-- Exercise requirements --
In the records that follow, find the line containing "### Similar plugins" and the line containing "9. A user will", then transcribe both and every line between them exactly, omitting pictures.

-- Stored data --
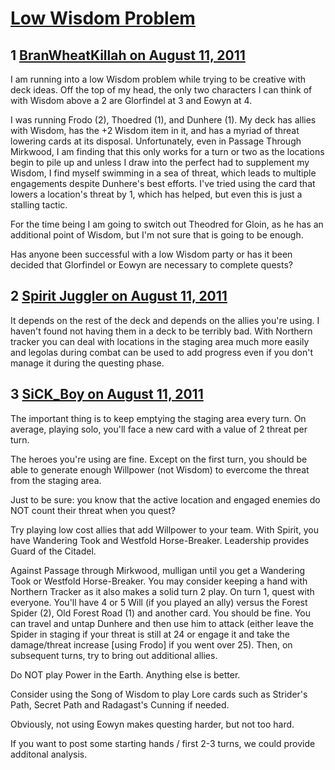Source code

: # [Low Wisdom Problem](https://community.fantasyflightgames.com/topic/51348-low-wisdom-problem/)

## 1 [BranWheatKillah on August 11, 2011](https://community.fantasyflightgames.com/topic/51348-low-wisdom-problem/?do=findComment&comment=512708)

I am running into a low Wisdom problem while trying to be creative with deck ideas. Off the top of my head, the only two characters I can think of with Wisdom above a 2 are Glorfindel at 3 and Eowyn at 4.

I was running Frodo (2), Thoedred (1), and Dunhere (1). My deck has allies with Wisdom, has the +2 Wisdom item in it, and has a myriad of threat lowering cards at its disposal. Unfortunately, even in Passage Through Mirkwood, I am finding that this only works for a turn or two as the locations begin to pile up and unless I draw into the perfect had to supplement my Wisdom, I find myself swimming in a sea of threat, which leads to multiple engagements despite Dunhere's best efforts. I've tried using the card that lowers a location's threat by 1, which has helped, but even this is just a stalling tactic.

For the time being I am going to switch out Theodred for Gloin, as he has an additional point of Wisdom, but I'm not sure that is going to be enough.

Has anyone been successful with a low Wisdom party or has it been decided that Glorfindel or Eowyn are necessary to complete quests?

## 2 [Spirit Juggler on August 11, 2011](https://community.fantasyflightgames.com/topic/51348-low-wisdom-problem/?do=findComment&comment=512734)

It depends on the rest of the deck and depends on the allies you're using. I haven't found not having them in a deck to be terribly bad. With Northern tracker you can deal with locations in the staging area much more easily and legolas during combat can be used to add progress even if you don't manage it during the questing phase.  

## 3 [SiCK_Boy on August 11, 2011](https://community.fantasyflightgames.com/topic/51348-low-wisdom-problem/?do=findComment&comment=513111)

The important thing is to keep emptying the staging area every turn. On average, playing solo, you'll face a new card with a value of 2 threat per turn.

The heroes you're using are fine. Except on the first turn, you should be able to generate enough Willpower (not Wisdom) to evercome the threat from the staging area.

Just to be sure: you know that the active location and engaged enemies do NOT count their threat when you quest?

Try playing low cost allies that add Willpower to your team. With Spirit, you have Wandering Took and Westfold Horse-Breaker. Leadership provides Guard of the Citadel.

Against Passage through Mirkwood, mulligan until you get a Wandering Took or Westfold Horse-Breaker. You may consider keeping a hand with Northern Tracker as it also makes a solid turn 2 play. On turn 1, quest with everyone. You'll have 4 or 5 Will (if you played an ally) versus the Forest Spider (2), Old Forest Road (1) and another card. You should be fine. You can travel and untap Dunhere and then use him to attack (either leave the Spider in staging if your threat is still at 24 or engage it and take the damage/threat increase [using Frodo] if you went over 25). Then, on subsequent turns, try to bring out additional allies.

Do NOT play Power in the Earth. Anything else is better.

Consider using the Song of Wisdom to play Lore cards such as Strider's Path, Secret Path and Radagast's Cunning if needed.

Obviously, not using Eowyn makes questing harder, but not too hard.

If you want to post some starting hands / first 2-3 turns, we could provide additonal analysis.

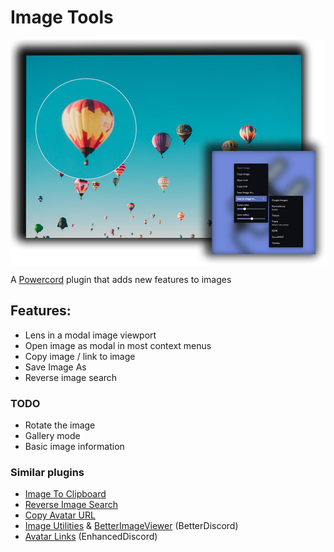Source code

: # Image Tools

<img src="preview/image0.png" width="700px" align="center" alt="Image Tools Preview">

A [Powercord](https://powercord.dev/) plugin that adds new features to images

## Features:
- Lens in a modal image viewport
- Open image as modal in most context menus
- Copy image / link to image
- Save Image As
- Reverse image search

### TODO
- Rotate the image
- Gallery mode
- Basic image information

### Similar plugins
- [Image To Clipboard](https://github.com/Sidemen19/image-to-clipboard)
- [Reverse Image Search](https://github.com/lorencerri/powercord-reverse-image-search)
- [Copy Avatar URL](https://github.com/21Joakim/copy-avatar-url)
- [Image Utilities](https://github.com/mwittrien/BetterDiscordAddons/tree/master/Plugins/ImageUtilities) & [BetterImageViewer](https://github.com/1Lighty/BetterDiscordPlugins/tree/master/Plugins/BetterImageViewer) (BetterDiscord)
- [Avatar Links](https://github.com/joe27g/EnhancedDiscord/blob/master/plugins/avatar_links.js) (EnhancedDiscord)
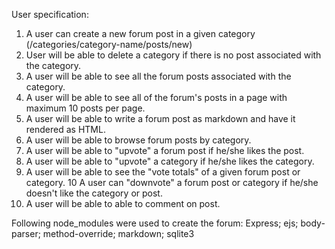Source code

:
User specification:

1. A user can create a new forum post in a given category (/categories/category-name/posts/new)
2. User will be able to delete a category if there is no post associated with the category.
3. A user will be able to see all the forum posts associated with the category.
4. A user will be able to see all of the forum's posts in a page with maximum 10 posts per page.
5. A user will be able to write a forum post as markdown and have it rendered as HTML.
6. A user will be able to browse forum posts by category.
7. A user will be able to  "upvote" a forum post if he/she likes the post.
8. A user will be able to "upvote" a category if he/she likes the category.
9. A user will be able to see the "vote totals" of a given forum post or category.
10 A user can "downvote" a forum post or category if he/she doesn't like the category or post.
11. A user will be able to able to comment on post.

Following node_modules were used to create the forum:
	Express;
	ejs;
	body-parser;
	method-override;
	markdown;
	sqlite3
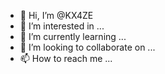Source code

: - 👋 Hi, I’m @KX4ZE
- 👀 I’m interested in ...
- 🌱 I’m currently learning ...
- 💞️ I’m looking to collaborate on ...
- 📫 How to reach me ...

<!---
KX4ZE/KX4ZE is a ✨ special ✨ repository because its `README.md` (this file) appears on your GitHub profile.
You can click the Preview link to take a look at your changes.
--->
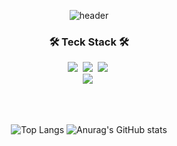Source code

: <div align="center">

![header](https://capsule-render.vercel.app/api?type=waving&color=timeauto&height=200&section=header&text=JunYoung,%20Jung&fontColor=ffffff&fontSize=90&fontAlign=58&fontAlignY=32&desc=Day_Tea&descSize=25&descAlign=85&descAlignY=53&animation=fadeIn)

<h3 align="center">🛠 Teck Stack 🛠</h3>
<p align="center">
<img src="https://img.shields.io/badge/HTML-E54E21?style=flat&logo=HTML&logoColor=white"/></a>&nbsp
<img src="https://img.shields.io/badge/CSS-0D73B7?style=flat&logo=CSS&logoColor=white"/></a>&nbsp
<img src="https://img.shields.io/badge/JavaScript-F7DF1E?style=flat&logo=JavaScript&logoColor=white"/></a>&nbsp
<br>
<img src="https://img.shields.io/badge/GitHub-gray?style=flat&logo=GitHub&logoColor=black"/></a>&nbsp
</p>

</br>
</br>

![Top Langs](https://github-readme-stats.vercel.app/api/top-langs/?username=DayTeaJun&langs_count=10&layout=compact&theme=dark)
![Anurag's GitHub stats](https://github-readme-stats.vercel.app/api?username=DayTeaJun&show_icons=true&theme=dracula)

</div>
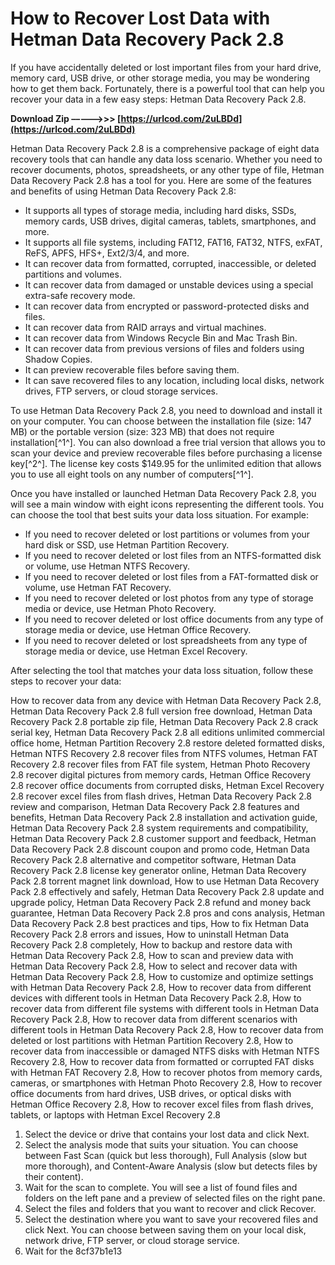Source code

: # How to Recover Lost Data with Hetman Data Recovery Pack 2.8
 
If you have accidentally deleted or lost important files from your hard drive, memory card, USB drive, or other storage media, you may be wondering how to get them back. Fortunately, there is a powerful tool that can help you recover your data in a few easy steps: Hetman Data Recovery Pack 2.8.
 
**Download Zip –––––>>> [https://urlcod.com/2uLBDd](https://urlcod.com/2uLBDd)**


 
Hetman Data Recovery Pack 2.8 is a comprehensive package of eight data recovery tools that can handle any data loss scenario. Whether you need to recover documents, photos, spreadsheets, or any other type of file, Hetman Data Recovery Pack 2.8 has a tool for you. Here are some of the features and benefits of using Hetman Data Recovery Pack 2.8:
 
- It supports all types of storage media, including hard disks, SSDs, memory cards, USB drives, digital cameras, tablets, smartphones, and more.
- It supports all file systems, including FAT12, FAT16, FAT32, NTFS, exFAT, ReFS, APFS, HFS+, Ext2/3/4, and more.
- It can recover data from formatted, corrupted, inaccessible, or deleted partitions and volumes.
- It can recover data from damaged or unstable devices using a special extra-safe recovery mode.
- It can recover data from encrypted or password-protected disks and files.
- It can recover data from RAID arrays and virtual machines.
- It can recover data from Windows Recycle Bin and Mac Trash Bin.
- It can recover data from previous versions of files and folders using Shadow Copies.
- It can preview recoverable files before saving them.
- It can save recovered files to any location, including local disks, network drives, FTP servers, or cloud storage services.

To use Hetman Data Recovery Pack 2.8, you need to download and install it on your computer. You can choose between the installation file (size: 147 MB) or the portable version (size: 323 MB) that does not require installation[^1^]. You can also download a free trial version that allows you to scan your device and preview recoverable files before purchasing a license key[^2^]. The license key costs $149.95 for the unlimited edition that allows you to use all eight tools on any number of computers[^1^].
 
Once you have installed or launched Hetman Data Recovery Pack 2.8, you will see a main window with eight icons representing the different tools. You can choose the tool that best suits your data loss situation. For example:

- If you need to recover deleted or lost partitions or volumes from your hard disk or SSD, use Hetman Partition Recovery.
- If you need to recover deleted or lost files from an NTFS-formatted disk or volume, use Hetman NTFS Recovery.
- If you need to recover deleted or lost files from a FAT-formatted disk or volume, use Hetman FAT Recovery.
- If you need to recover deleted or lost photos from any type of storage media or device, use Hetman Photo Recovery.
- If you need to recover deleted or lost office documents from any type of storage media or device, use Hetman Office Recovery.
- If you need to recover deleted or lost spreadsheets from any type of storage media or device, use Hetman Excel Recovery.

After selecting the tool that matches your data loss situation, follow these steps to recover your data:
 
How to recover data from any device with Hetman Data Recovery Pack 2.8,  Hetman Data Recovery Pack 2.8 full version free download,  Hetman Data Recovery Pack 2.8 portable zip file,  Hetman Data Recovery Pack 2.8 crack serial key,  Hetman Data Recovery Pack 2.8 all editions unlimited commercial office home,  Hetman Partition Recovery 2.8 restore deleted formatted disks,  Hetman NTFS Recovery 2.8 recover files from NTFS volumes,  Hetman FAT Recovery 2.8 recover files from FAT file system,  Hetman Photo Recovery 2.8 recover digital pictures from memory cards,  Hetman Office Recovery 2.8 recover office documents from corrupted disks,  Hetman Excel Recovery 2.8 recover excel files from flash drives,  Hetman Data Recovery Pack 2.8 review and comparison,  Hetman Data Recovery Pack 2.8 features and benefits,  Hetman Data Recovery Pack 2.8 installation and activation guide,  Hetman Data Recovery Pack 2.8 system requirements and compatibility,  Hetman Data Recovery Pack 2.8 customer support and feedback,  Hetman Data Recovery Pack 2.8 discount coupon and promo code,  Hetman Data Recovery Pack 2.8 alternative and competitor software,  Hetman Data Recovery Pack 2.8 license key generator online,  Hetman Data Recovery Pack 2.8 torrent magnet link download,  How to use Hetman Data Recovery Pack 2.8 effectively and safely,  Hetman Data Recovery Pack 2.8 update and upgrade policy,  Hetman Data Recovery Pack 2.8 refund and money back guarantee,  Hetman Data Recovery Pack 2.8 pros and cons analysis,  Hetman Data Recovery Pack 2.8 best practices and tips,  How to fix Hetman Data Recovery Pack 2.8 errors and issues,  How to uninstall Hetman Data Recovery Pack 2.8 completely,  How to backup and restore data with Hetman Data Recovery Pack 2.8,  How to scan and preview data with Hetman Data Recovery Pack 2.8,  How to select and recover data with Hetman Data Recovery Pack 2.8,  How to customize and optimize settings with Hetman Data Recovery Pack 2.8,  How to recover data from different devices with different tools in Hetman Data Recovery Pack 2.8,  How to recover data from different file systems with different tools in Hetman Data Recovery Pack 2.8,  How to recover data from different scenarios with different tools in Hetman Data Recovery Pack 2.8,  How to recover data from deleted or lost partitions with Hetman Partition Recovery 2.8,  How to recover data from inaccessible or damaged NTFS disks with Hetman NTFS Recovery 2.8,  How to recover data from formatted or corrupted FAT disks with Hetman FAT Recovery 2.8,  How to recover photos from memory cards, cameras, or smartphones with Hetman Photo Recovery 2.8,  How to recover office documents from hard drives, USB drives, or optical disks with Hetman Office Recovery 2.8,  How to recover excel files from flash drives, tablets, or laptops with Hetman Excel Recovery 2.8

1. Select the device or drive that contains your lost data and click Next.
2. Select the analysis mode that suits your situation. You can choose between Fast Scan (quick but less thorough), Full Analysis (slow but more thorough), and Content-Aware Analysis (slow but detects files by their content).
3. Wait for the scan to complete. You will see a list of found files and folders on the left pane and a preview of selected files on the right pane.
4. Select the files and folders that you want to recover and click Recover.
5. Select the destination where you want to save your recovered files and click Next. You can choose between saving them on your local disk, network drive, FTP server, or cloud storage service.
6. Wait for the 8cf37b1e13



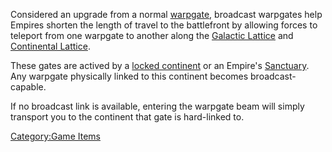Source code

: Considered an upgrade from a normal [warpgate](../locations/Warpgate.md),
broadcast warpgates help Empires shorten the length of travel to the
battlefront by allowing forces to teleport from one warpgate to another
along the [Galactic Lattice](../terminology/Galactic_Lattice.md) and
[Continental Lattice](../terminology/Lattice.md).

These gates are actived by a [locked
continent](continent_lock.md) or an Empire's
[Sanctuary](../locations/Sanctuary.md). Any warpgate physically linked to
this continent becomes broadcast-capable.

If no broadcast link is available, entering the warpgate beam will
simply transport you to the continent that gate is hard-linked to.

[Category:Game Items](../Category:Game_Items.md)

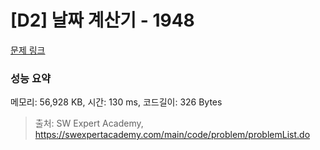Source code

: # [D2] 날짜 계산기 - 1948 

[문제 링크](https://swexpertacademy.com/main/code/problem/problemDetail.do?contestProbId=AV5PnnU6AOsDFAUq) 

### 성능 요약

메모리: 56,928 KB, 시간: 130 ms, 코드길이: 326 Bytes



> 출처: SW Expert Academy, https://swexpertacademy.com/main/code/problem/problemList.do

-- Reply to the exercise --
### Similar plugins
- [Image To Clipboard](https://github.com/Sidemen19/image-to-clipboard)
- [Reverse Image Search](https://github.com/lorencerri/powercord-reverse-image-search)
- [Copy Avatar URL](https://github.com/21Joakim/copy-avatar-url)
- [Image Utilities](https://github.com/mwittrien/BetterDiscordAddons/tree/master/Plugins/ImageUtilities) & [BetterImageViewer](https://github.com/1Lighty/BetterDiscordPlugins/tree/master/Plugins/BetterImageViewer) (BetterDiscord)
- [Avatar Links](https://github.com/joe27g/EnhancedDiscord/blob/master/plugins/avatar_links.js) (EnhancedDiscord)
Source code

:
User specification:

1. A user can create a new forum post in a given category (/categories/category-name/posts/new)
2. User will be able to delete a category if there is no post associated with the category.
3. A user will be able to see all the forum posts associated with the category.
4. A user will be able to see all of the forum's posts in a page with maximum 10 posts per page.
5. A user will be able to write a forum post as markdown and have it rendered as HTML.
6. A user will be able to browse forum posts by category.
7. A user will be able to  "upvote" a forum post if he/she likes the post.
8. A user will be able to "upvote" a category if he/she likes the category.
9. A user will be able to see the "vote totals" of a given forum post or category.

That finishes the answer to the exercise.